### WHAT THE TASK REQUIRES
Copy each line of the data below with the word "Next".

(Collection entries)
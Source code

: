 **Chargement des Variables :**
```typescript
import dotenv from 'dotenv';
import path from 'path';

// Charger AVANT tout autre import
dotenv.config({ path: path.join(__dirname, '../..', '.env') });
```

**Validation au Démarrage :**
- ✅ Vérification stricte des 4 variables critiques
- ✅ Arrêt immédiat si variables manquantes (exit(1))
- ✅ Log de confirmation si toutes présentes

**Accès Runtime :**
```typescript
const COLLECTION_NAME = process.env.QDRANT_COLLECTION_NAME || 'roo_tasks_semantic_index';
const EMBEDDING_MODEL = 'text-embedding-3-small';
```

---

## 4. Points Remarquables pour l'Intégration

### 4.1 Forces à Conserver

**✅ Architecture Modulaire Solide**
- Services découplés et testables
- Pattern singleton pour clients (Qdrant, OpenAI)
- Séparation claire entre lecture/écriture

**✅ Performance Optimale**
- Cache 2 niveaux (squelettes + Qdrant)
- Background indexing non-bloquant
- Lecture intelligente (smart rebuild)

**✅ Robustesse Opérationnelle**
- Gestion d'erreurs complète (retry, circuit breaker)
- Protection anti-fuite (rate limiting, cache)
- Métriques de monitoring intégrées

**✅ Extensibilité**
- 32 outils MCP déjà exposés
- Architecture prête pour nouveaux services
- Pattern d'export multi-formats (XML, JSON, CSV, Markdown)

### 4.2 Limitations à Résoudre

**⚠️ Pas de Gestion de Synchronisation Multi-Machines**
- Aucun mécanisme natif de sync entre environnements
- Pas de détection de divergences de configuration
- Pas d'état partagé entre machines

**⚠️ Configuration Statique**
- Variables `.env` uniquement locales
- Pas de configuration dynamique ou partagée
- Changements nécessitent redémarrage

* * *

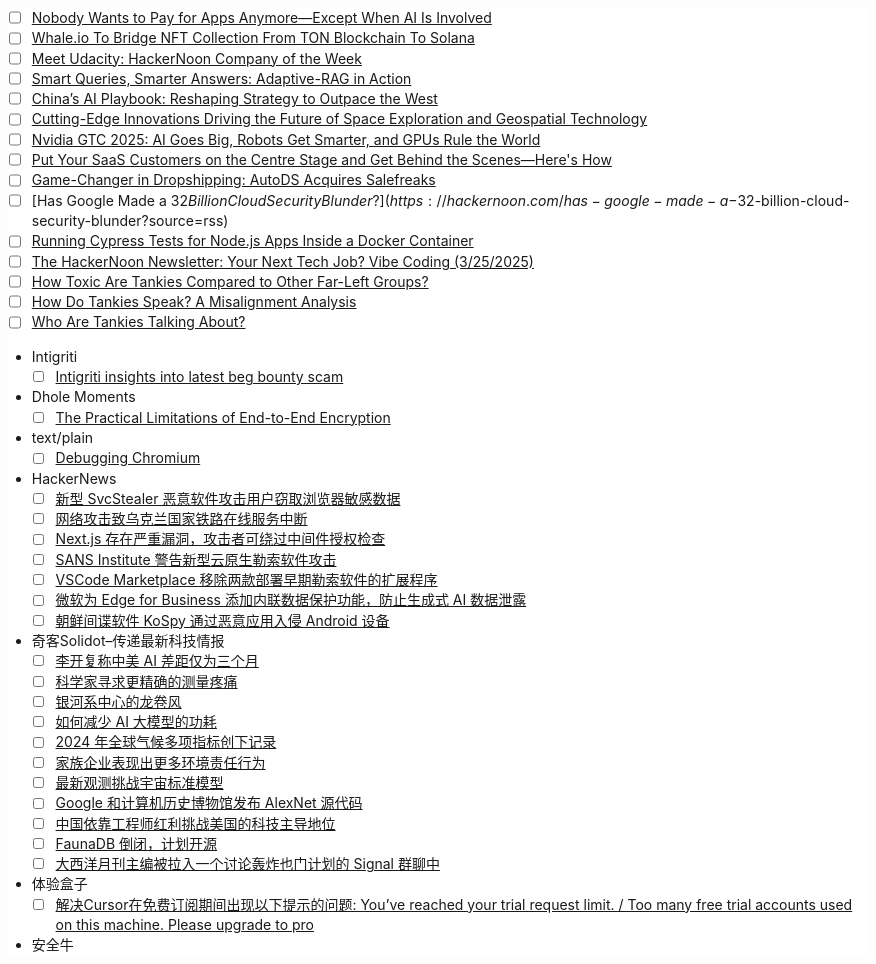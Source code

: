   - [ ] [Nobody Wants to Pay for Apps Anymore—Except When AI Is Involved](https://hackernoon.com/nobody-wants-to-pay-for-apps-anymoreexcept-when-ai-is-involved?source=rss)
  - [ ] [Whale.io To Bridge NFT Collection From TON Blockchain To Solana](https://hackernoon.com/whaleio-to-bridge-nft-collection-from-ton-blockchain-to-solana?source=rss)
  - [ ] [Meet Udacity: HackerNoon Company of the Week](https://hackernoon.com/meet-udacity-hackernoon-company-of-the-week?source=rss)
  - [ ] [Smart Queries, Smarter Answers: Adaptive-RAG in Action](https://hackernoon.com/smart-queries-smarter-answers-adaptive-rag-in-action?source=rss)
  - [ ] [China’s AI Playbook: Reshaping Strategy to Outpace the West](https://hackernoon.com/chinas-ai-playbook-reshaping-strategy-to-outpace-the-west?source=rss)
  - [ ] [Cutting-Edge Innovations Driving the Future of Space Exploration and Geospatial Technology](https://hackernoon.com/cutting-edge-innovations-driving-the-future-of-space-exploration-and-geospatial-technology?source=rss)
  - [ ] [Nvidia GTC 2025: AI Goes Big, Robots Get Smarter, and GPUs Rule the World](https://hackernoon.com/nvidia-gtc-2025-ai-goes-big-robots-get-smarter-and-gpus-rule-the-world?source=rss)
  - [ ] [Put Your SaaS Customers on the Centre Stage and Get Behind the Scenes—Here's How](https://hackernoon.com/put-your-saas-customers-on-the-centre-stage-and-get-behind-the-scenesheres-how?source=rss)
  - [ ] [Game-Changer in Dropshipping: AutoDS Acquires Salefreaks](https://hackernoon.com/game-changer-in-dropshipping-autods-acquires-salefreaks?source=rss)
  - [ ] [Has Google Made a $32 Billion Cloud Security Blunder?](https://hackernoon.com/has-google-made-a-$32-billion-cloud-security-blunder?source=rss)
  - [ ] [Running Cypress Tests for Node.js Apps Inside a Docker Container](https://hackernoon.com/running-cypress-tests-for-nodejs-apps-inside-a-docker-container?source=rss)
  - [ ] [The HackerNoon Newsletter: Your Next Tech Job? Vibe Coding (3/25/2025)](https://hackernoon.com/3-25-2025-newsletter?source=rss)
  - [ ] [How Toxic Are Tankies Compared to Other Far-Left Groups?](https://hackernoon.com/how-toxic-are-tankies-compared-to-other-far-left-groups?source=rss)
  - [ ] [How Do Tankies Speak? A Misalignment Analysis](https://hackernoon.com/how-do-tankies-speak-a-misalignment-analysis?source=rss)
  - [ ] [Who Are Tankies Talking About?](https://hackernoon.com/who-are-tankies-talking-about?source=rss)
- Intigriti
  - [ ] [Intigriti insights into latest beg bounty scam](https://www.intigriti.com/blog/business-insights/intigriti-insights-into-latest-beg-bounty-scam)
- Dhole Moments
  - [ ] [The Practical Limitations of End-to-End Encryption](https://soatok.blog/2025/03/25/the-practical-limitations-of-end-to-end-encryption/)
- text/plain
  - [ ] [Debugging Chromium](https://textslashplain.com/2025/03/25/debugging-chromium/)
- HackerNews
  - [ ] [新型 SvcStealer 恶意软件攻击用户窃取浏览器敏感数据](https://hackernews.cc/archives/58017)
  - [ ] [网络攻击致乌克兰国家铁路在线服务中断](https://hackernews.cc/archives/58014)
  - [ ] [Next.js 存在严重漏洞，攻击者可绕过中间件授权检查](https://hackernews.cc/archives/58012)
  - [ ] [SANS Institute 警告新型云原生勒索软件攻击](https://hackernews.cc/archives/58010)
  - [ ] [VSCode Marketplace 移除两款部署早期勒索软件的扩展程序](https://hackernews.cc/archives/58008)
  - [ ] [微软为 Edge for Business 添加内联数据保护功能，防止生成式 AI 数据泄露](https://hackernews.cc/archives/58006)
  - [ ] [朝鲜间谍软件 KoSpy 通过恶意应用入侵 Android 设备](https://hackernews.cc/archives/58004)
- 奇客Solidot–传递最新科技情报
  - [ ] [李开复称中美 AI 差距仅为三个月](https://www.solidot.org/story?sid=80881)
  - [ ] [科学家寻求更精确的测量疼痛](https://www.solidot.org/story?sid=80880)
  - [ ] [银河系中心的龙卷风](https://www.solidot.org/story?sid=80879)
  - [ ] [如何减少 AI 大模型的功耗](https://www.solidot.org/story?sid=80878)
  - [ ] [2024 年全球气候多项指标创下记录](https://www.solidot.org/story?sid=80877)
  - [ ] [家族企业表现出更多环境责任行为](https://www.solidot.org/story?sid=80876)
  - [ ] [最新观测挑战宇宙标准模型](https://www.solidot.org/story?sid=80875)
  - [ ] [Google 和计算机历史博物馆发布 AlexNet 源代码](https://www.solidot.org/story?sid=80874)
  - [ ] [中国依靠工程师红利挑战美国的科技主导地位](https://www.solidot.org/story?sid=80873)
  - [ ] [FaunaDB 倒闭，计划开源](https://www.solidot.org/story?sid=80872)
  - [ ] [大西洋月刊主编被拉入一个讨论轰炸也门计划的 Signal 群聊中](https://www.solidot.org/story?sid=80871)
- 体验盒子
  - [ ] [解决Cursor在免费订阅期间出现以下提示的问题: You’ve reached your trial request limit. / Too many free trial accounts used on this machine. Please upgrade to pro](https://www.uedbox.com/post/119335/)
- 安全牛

### REPLY TO THE TASK
  - [ ] [The HackerNoon Newsletter: Your Next Tech Job? Vibe Coding (3/25/2025)](https://hackernoon.com/3-25-2025-newsletter?source=rss)
  - [ ] [Next.js 存在严重漏洞，攻击者可绕过中间件授权检查](https://hackernews.cc/archives/58012)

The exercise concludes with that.